The $75 Million Sci-Fi Movie Stallone Calls a "Crash and Burn"

Sylvester Stallone has been both a box office king and a walking cautionary tale.
He gave us Rocky and Rambo, sure — but he also gave us Stop! Or My Mom Will Shoot. And in Stallone's own words, there's one movie he'd erase from existence if he could: Judge Dredd.
Released in 1995, Judge Dredd was Stallone's first crack at a comic book property. It came with a $75 million budget, cutting-edge effects, and a character with a rabid fanbase. What could go wrong? Pretty much everything.
Originally, the project had Arnold Schwarzenegger and Tony Scott attached. They bailed. Stallone stepped in, and a young British director, Danny Cannon, was handed the reins. From there, things spiraled. The final product was a tonal mess, the fanbase revolted when Dredd took off his helmet (which is kind of his whole thing), and the movie bombed with both critics and diehards.
In 2006, Stallone admitted the problems ran deep:
"From what I recall, the whole project was troubled from the beginning. The philosophy of the film was not set in stone — by that, I mean, 'Is this going to be a serious drama or with comic overtones' like other science fiction films that were successful?"
He called it "a real missed opportunity," even though he couldn't quite decide what it should've been. In one interview, he said it should've been funnier. In another, he pitched it as a dark, nihilistic future story. Either way, he wasn't happy.

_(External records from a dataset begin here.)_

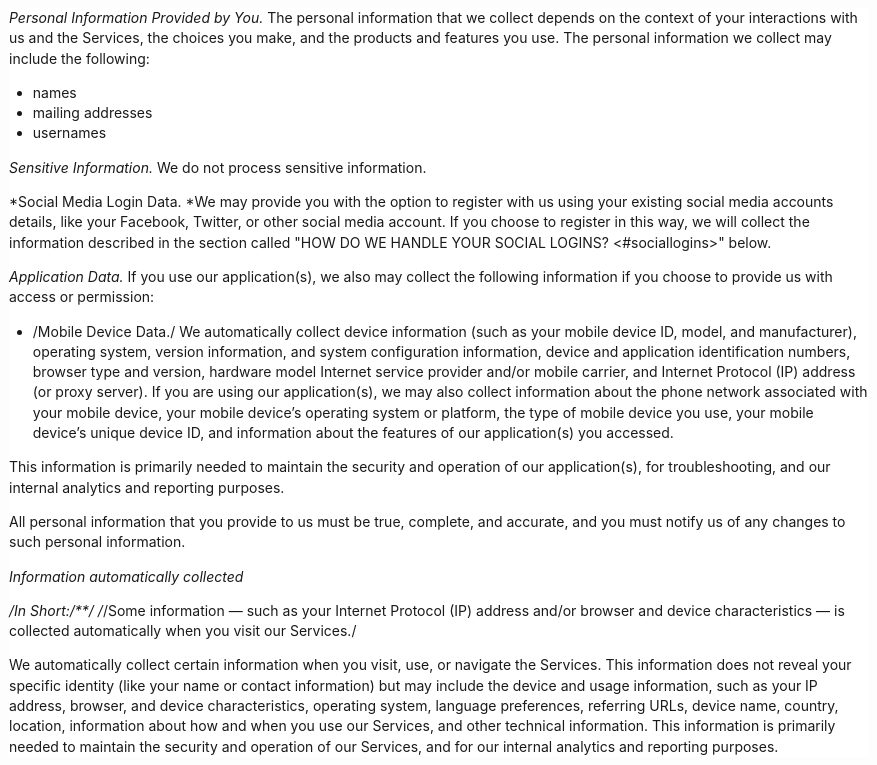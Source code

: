 *Personal Information Provided by You.* The personal information that we
collect depends on the context of your interactions with us and the
Services, the choices you make, and the products and features you use.
The personal information we collect may include the following:


*   names
*   mailing addresses
*   usernames


*Sensitive Information.* We do not process sensitive information.

*Social Media Login Data. *We may provide you with the option to
register with us using your existing social media accounts details, like
your Facebook, Twitter, or other social media account. If you choose to
register in this way, we will collect the information described in the
section called "HOW DO WE HANDLE YOUR SOCIAL LOGINS? <#sociallogins>" below.

*Application Data.* If you use our application(s), we also may collect
the following information if you choose to provide us with access or
permission:

  * /Mobile Device Data./ We automatically collect device information
    (such as your mobile device ID, model, and manufacturer), operating
    system, version information, and system configuration information,
    device and application identification numbers, browser type and
    version, hardware model Internet service provider and/or mobile
    carrier, and Internet Protocol (IP) address (or proxy server). If
    you are using our application(s), we may also collect information
    about the phone network associated with your mobile device, your
    mobile device’s operating system or platform, the type of mobile
    device you use, your mobile device’s unique device ID, and
    information about the features of our application(s) you accessed.

This information is primarily needed to maintain the security and
operation of our application(s), for troubleshooting, and our
internal analytics and reporting purposes.

All personal information that you provide to us must be true, complete,
and accurate, and you must notify us of any changes to such personal
information.

*Information automatically collected*

*/In Short:/**/ /*/Some information — such as your Internet Protocol
(IP) address and/or browser and device characteristics — is collected
automatically when you visit our Services./

We automatically collect certain information when you visit, use, or
navigate the Services. This information does not reveal your specific
identity (like your name or contact information) but may include the device and usage information, such as your IP address, browser, and device characteristics, operating system, language preferences, referring URLs, device name, country, location, information about how and when you use our Services, and other technical information. This information is
primarily needed to maintain the security and operation of our Services,
and for our internal analytics and reporting purposes.
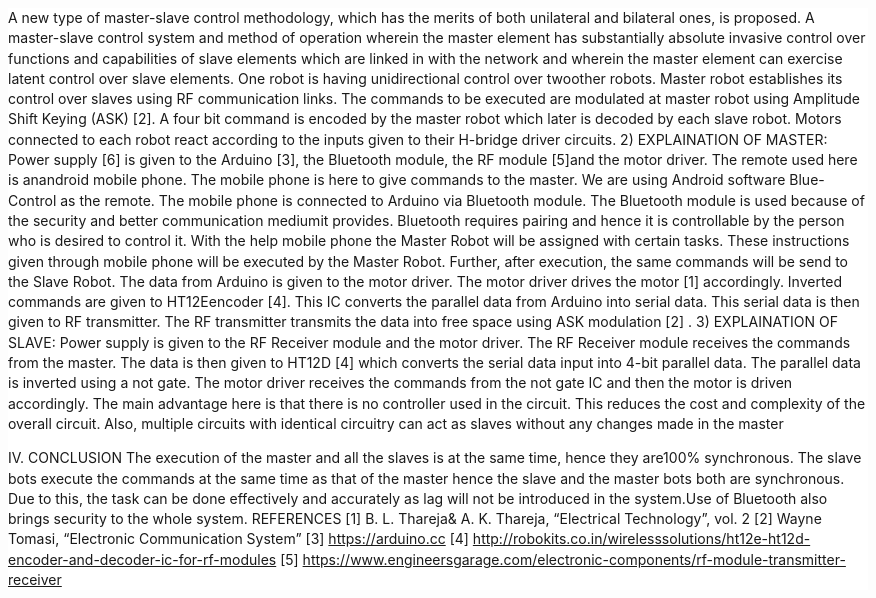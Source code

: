 A new type of master-slave control methodology, which has the merits of both unilateral and bilateral ones, is
proposed. A master-slave control system and method of operation wherein the master element has substantially
absolute invasive control over functions and capabilities of slave elements which are linked in with the network and
wherein the master element can exercise latent control over slave elements. One robot is having unidirectional control
over twoother robots. Master robot establishes its control over slaves using RF communication links. The commands to
be executed are modulated at master robot using Amplitude Shift Keying (ASK) [2]. A four bit command is encoded by
the master robot which later is decoded by each slave robot. Motors connected to each robot react according to the
inputs given to their H-bridge driver circuits. 
2) EXPLAINATION OF MASTER:
Power supply [6] is given to the Arduino [3], the Bluetooth module, the RF module [5]and the motor driver. The
remote used here is anandroid mobile phone. The mobile phone is here to give commands to the master. We are using
Android software Blue-Control as the remote. The mobile phone is connected to Arduino via Bluetooth module. The
Bluetooth module is used because of the security and better communication mediumit provides. Bluetooth requires
pairing and hence it is controllable by the person who is desired to control it. With the help mobile phone the Master
Robot will be assigned with certain tasks. These instructions given through mobile phone will be executed by the
Master Robot. Further, after execution, the same commands will be send to the Slave Robot. The data from Arduino is
given to the motor driver. The motor driver drives the motor [1] accordingly. Inverted commands are given to
HT12Eencoder [4]. This IC converts the parallel data from Arduino into serial data. This serial data is then given to RF
transmitter. The RF transmitter transmits the data into free space using ASK modulation [2]
.
3) EXPLAINATION OF SLAVE:
Power supply is given to the RF Receiver module and the motor driver. The RF Receiver module receives the
commands from the master. The data is then given to HT12D [4] which converts the serial data input into 4-bit parallel
data. The parallel data is inverted using a not gate. The motor driver receives the commands from the not gate IC and
then the motor is driven accordingly. The main advantage here is that there is no controller used in the circuit. This reduces the cost and complexity of the overall circuit. Also, multiple circuits with identical circuitry can act as slaves
without any changes made in the master

IV. CONCLUSION
The execution of the master and all the slaves is at the same time, hence they are100% synchronous. The slave
bots execute the commands at the same time as that of the master hence the slave and the master bots both are 
synchronous. Due to this, the task can be done effectively and accurately as lag will not be introduced in the
system.Use of Bluetooth also brings security to the whole system.
REFERENCES
[1] B. L. Thareja& A. K. Thareja, “Electrical Technology”, vol. 2
[2] Wayne Tomasi, “Electronic Communication System”
[3] https://arduino.cc
[4] http://robokits.co.in/wirelesssolutions/ht12e-ht12d-encoder-and-decoder-ic-for-rf-modules
[5] https://www.engineersgarage.com/electronic-components/rf-module-transmitter-receiver

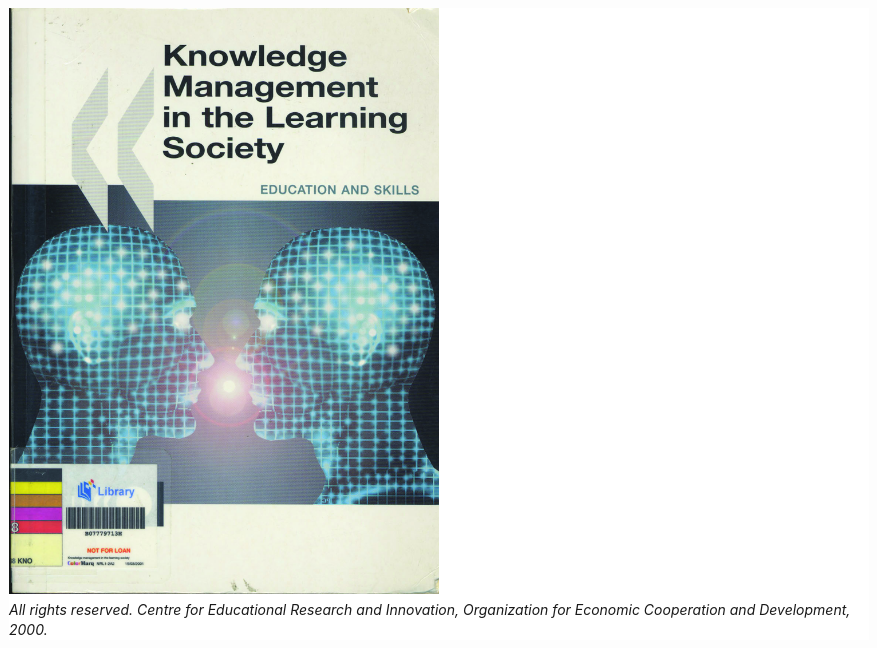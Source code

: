 <img src="/images/Vol%205%20Issue%201/KnowledgeSharing/knowledge%20management%20in%20learning%20society.jpg" style="width:50%;">
 <div style="background-color: white;"><i>All rights reserved. Centre for Educational Research and Innovation, Organization for Economic Cooperation and Development, 2000.</i></div>
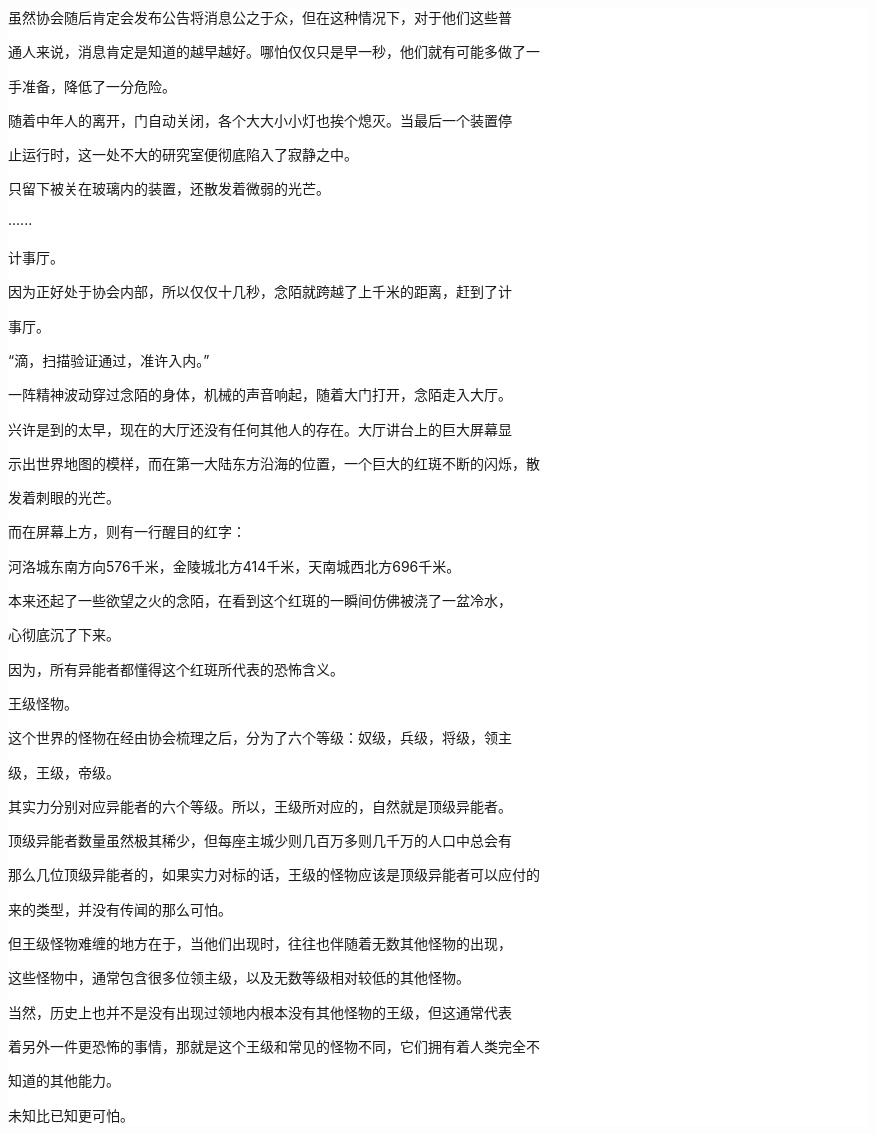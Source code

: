 虽然协会随后肯定会发布公告将消息公之于众，但在这种情况下，对于他们这些普

通人来说，消息肯定是知道的越早越好。哪怕仅仅只是早一秒，他们就有可能多做了一

手准备，降低了一分危险。

随着中年人的离开，门自动关闭，各个大大小小灯也挨个熄灭。当最后一个装置停

止运行时，这一处不大的研究室便彻底陷入了寂静之中。

只留下被关在玻璃内的装置，还散发着微弱的光芒。

······

计事厅。

因为正好处于协会内部，所以仅仅十几秒，念陌就跨越了上千米的距离，赶到了计

事厅。

“滴，扫描验证通过，准许入内。”

一阵精神波动穿过念陌的身体，机械的声音响起，随着大门打开，念陌走入大厅。

兴许是到的太早，现在的大厅还没有任何其他人的存在。大厅讲台上的巨大屏幕显

示出世界地图的模样，而在第一大陆东方沿海的位置，一个巨大的红斑不断的闪烁，散

发着刺眼的光芒。

而在屏幕上方，则有一行醒目的红字：

河洛城东南方向576千米，金陵城北方414千米，天南城西北方696千米。

本来还起了一些欲望之火的念陌，在看到这个红斑的一瞬间仿佛被浇了一盆冷水，

心彻底沉了下来。

因为，所有异能者都懂得这个红斑所代表的恐怖含义。

王级怪物。

这个世界的怪物在经由协会梳理之后，分为了六个等级：奴级，兵级，将级，领主

级，王级，帝级。

其实力分别对应异能者的六个等级。所以，王级所对应的，自然就是顶级异能者。

顶级异能者数量虽然极其稀少，但每座主城少则几百万多则几千万的人口中总会有

那么几位顶级异能者的，如果实力对标的话，王级的怪物应该是顶级异能者可以应付的

来的类型，并没有传闻的那么可怕。

但王级怪物难缠的地方在于，当他们出现时，往往也伴随着无数其他怪物的出现，

这些怪物中，通常包含很多位领主级，以及无数等级相对较低的其他怪物。

当然，历史上也并不是没有出现过领地内根本没有其他怪物的王级，但这通常代表

着另外一件更恐怖的事情，那就是这个王级和常见的怪物不同，它们拥有着人类完全不

知道的其他能力。

未知比已知更可怕。
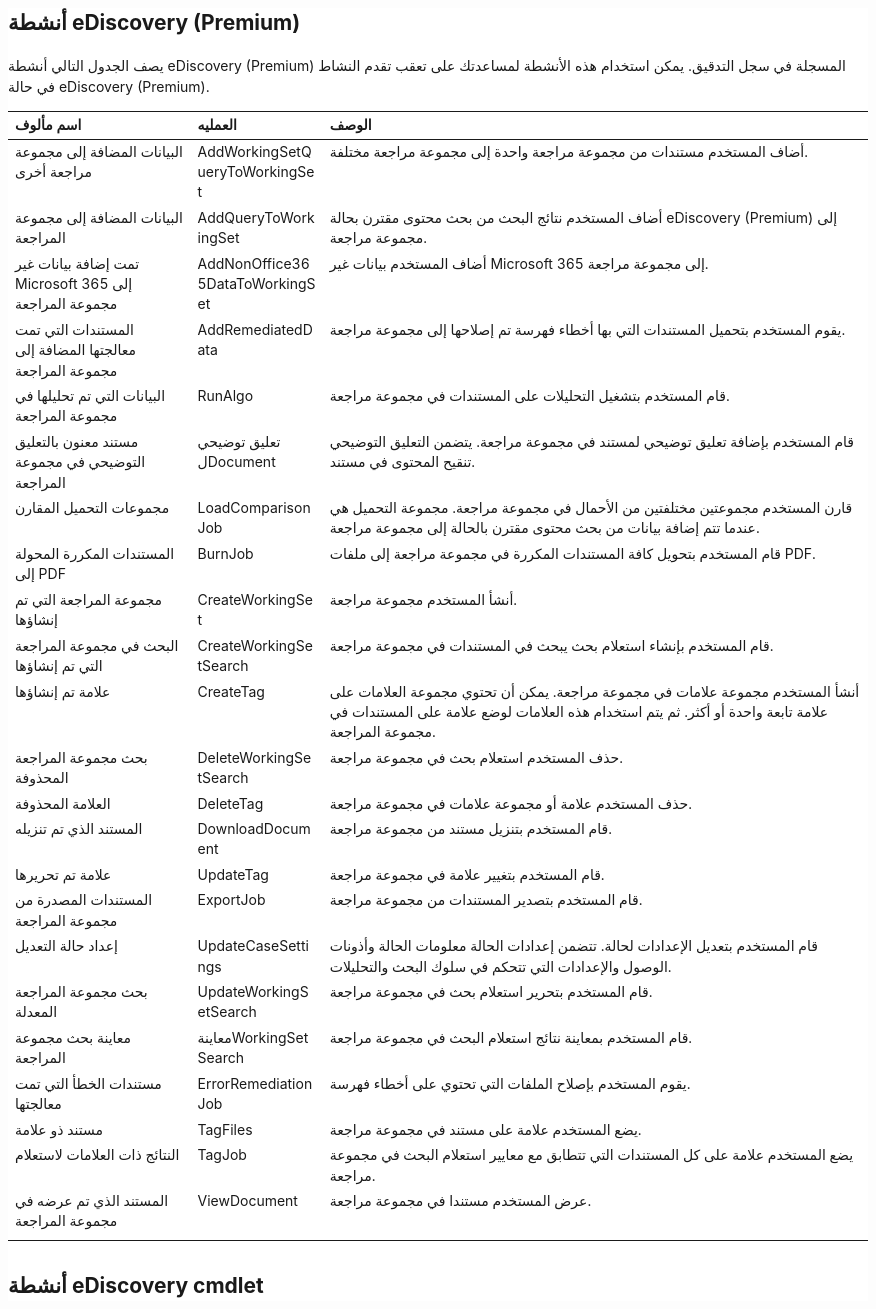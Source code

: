 ## <a name="ediscovery-premium-activities"></a>أنشطة eDiscovery (Premium)

يصف الجدول التالي أنشطة eDiscovery (Premium) المسجلة في سجل التدقيق. يمكن استخدام هذه الأنشطة لمساعدتك على تعقب تقدم النشاط في حالة eDiscovery (Premium).

|**اسم مألوف**|**العمليه**|**الوصف**|
|:-----|:-----|:-----|
|البيانات المضافة إلى مجموعة مراجعة أخرى|AddWorkingSetQueryToWorkingSet|أضاف المستخدم مستندات من مجموعة مراجعة واحدة إلى مجموعة مراجعة مختلفة.|
|البيانات المضافة إلى مجموعة المراجعة|AddQueryToWorkingSet|أضاف المستخدم نتائج البحث من بحث محتوى مقترن بحالة eDiscovery (Premium) إلى مجموعة مراجعة.|
|تمت إضافة بيانات غير Microsoft 365 إلى مجموعة المراجعة|AddNonOffice365DataToWorkingSet|أضاف المستخدم بيانات غير Microsoft 365 إلى مجموعة مراجعة.|
|المستندات التي تمت معالجتها المضافة إلى مجموعة المراجعة|AddRemediatedData|يقوم المستخدم بتحميل المستندات التي بها أخطاء فهرسة تم إصلاحها إلى مجموعة مراجعة.|
|البيانات التي تم تحليلها في مجموعة المراجعة|RunAlgo|قام المستخدم بتشغيل التحليلات على المستندات في مجموعة مراجعة.|
|مستند معنون بالتعليق التوضيحي في مجموعة المراجعة|تعليق توضيحي لDocument|قام المستخدم بإضافة تعليق توضيحي لمستند في مجموعة مراجعة. يتضمن التعليق التوضيحي تنقيح المحتوى في مستند.|
|مجموعات التحميل المقارن|LoadComparisonJob|قارن المستخدم مجموعتين مختلفتين من الأحمال في مجموعة مراجعة. مجموعة التحميل هي عندما تتم إضافة بيانات من بحث محتوى مقترن بالحالة إلى مجموعة مراجعة.|
|المستندات المكررة المحولة إلى PDF|BurnJob|قام المستخدم بتحويل كافة المستندات المكررة في مجموعة مراجعة إلى ملفات PDF.|
|مجموعة المراجعة التي تم إنشاؤها|CreateWorkingSet|أنشأ المستخدم مجموعة مراجعة.|
|البحث في مجموعة المراجعة التي تم إنشاؤها|CreateWorkingSetSearch|قام المستخدم بإنشاء استعلام بحث يبحث في المستندات في مجموعة مراجعة.|
|علامة تم إنشاؤها|CreateTag|أنشأ المستخدم مجموعة علامات في مجموعة مراجعة. يمكن أن تحتوي مجموعة العلامات على علامة تابعة واحدة أو أكثر. ثم يتم استخدام هذه العلامات لوضع علامة على المستندات في مجموعة المراجعة.|
|بحث مجموعة المراجعة المحذوفة|DeleteWorkingSetSearch|حذف المستخدم استعلام بحث في مجموعة مراجعة.|
|العلامة المحذوفة|DeleteTag|حذف المستخدم علامة أو مجموعة علامات في مجموعة مراجعة.|
|المستند الذي تم تنزيله|DownloadDocument|قام المستخدم بتنزيل مستند من مجموعة مراجعة.|
|علامة تم تحريرها|UpdateTag|قام المستخدم بتغيير علامة في مجموعة مراجعة.|
|المستندات المصدرة من مجموعة المراجعة|ExportJob|قام المستخدم بتصدير المستندات من مجموعة مراجعة.|
|إعداد حالة التعديل|UpdateCaseSettings|قام المستخدم بتعديل الإعدادات لحالة. تتضمن إعدادات الحالة معلومات الحالة وأذونات الوصول والإعدادات التي تتحكم في سلوك البحث والتحليلات.|
|بحث مجموعة المراجعة المعدلة|UpdateWorkingSetSearch|قام المستخدم بتحرير استعلام بحث في مجموعة مراجعة.|
|معاينة بحث مجموعة المراجعة|معاينةWorkingSetSearch|قام المستخدم بمعاينة نتائج استعلام البحث في مجموعة مراجعة.|
|مستندات الخطأ التي تمت معالجتها|ErrorRemediationJob|يقوم المستخدم بإصلاح الملفات التي تحتوي على أخطاء فهرسة.|
|مستند ذو علامة|TagFiles|يضع المستخدم علامة على مستند في مجموعة مراجعة.|
|النتائج ذات العلامات لاستعلام|TagJob|يضع المستخدم علامة على كل المستندات التي تتطابق مع معايير استعلام البحث في مجموعة مراجعة.|
|المستند الذي تم عرضه في مجموعة المراجعة|ViewDocument|عرض المستخدم مستندا في مجموعة مراجعة.|
|||

## <a name="ediscovery-cmdlet-activities"></a>أنشطة eDiscovery cmdlet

Stallone also blamed the shift in action filmmaking — from physical grit to digital spectacle. He told Film Threat:
"Special effects and technology became extremely important, and action films went from being Lawrence of Arabia to these extraordinary special effects events… When I left what I felt good at… and moved on to the technological films, like Judge Dredd, that's not me. And I know, when films of mine don't work, why they don't work: because that's not me. And then, of course, we crash and burn."
Judge Dredd made about $113 million worldwide — not a total financial disaster, but far from what you'd expect given the hype and the budget. Stallone never touched the character again, and Dredd was eventually rebooted in 2012 without him (and with the helmet firmly on).
In the end, it wasn't the costume, or the effects, or the fan backlash that made Stallone hate the movie. It was the realization that he was chasing a trend, not playing to his strengths — and the result was a film that felt like everyone was trying to make something different, and no one was steering the ship.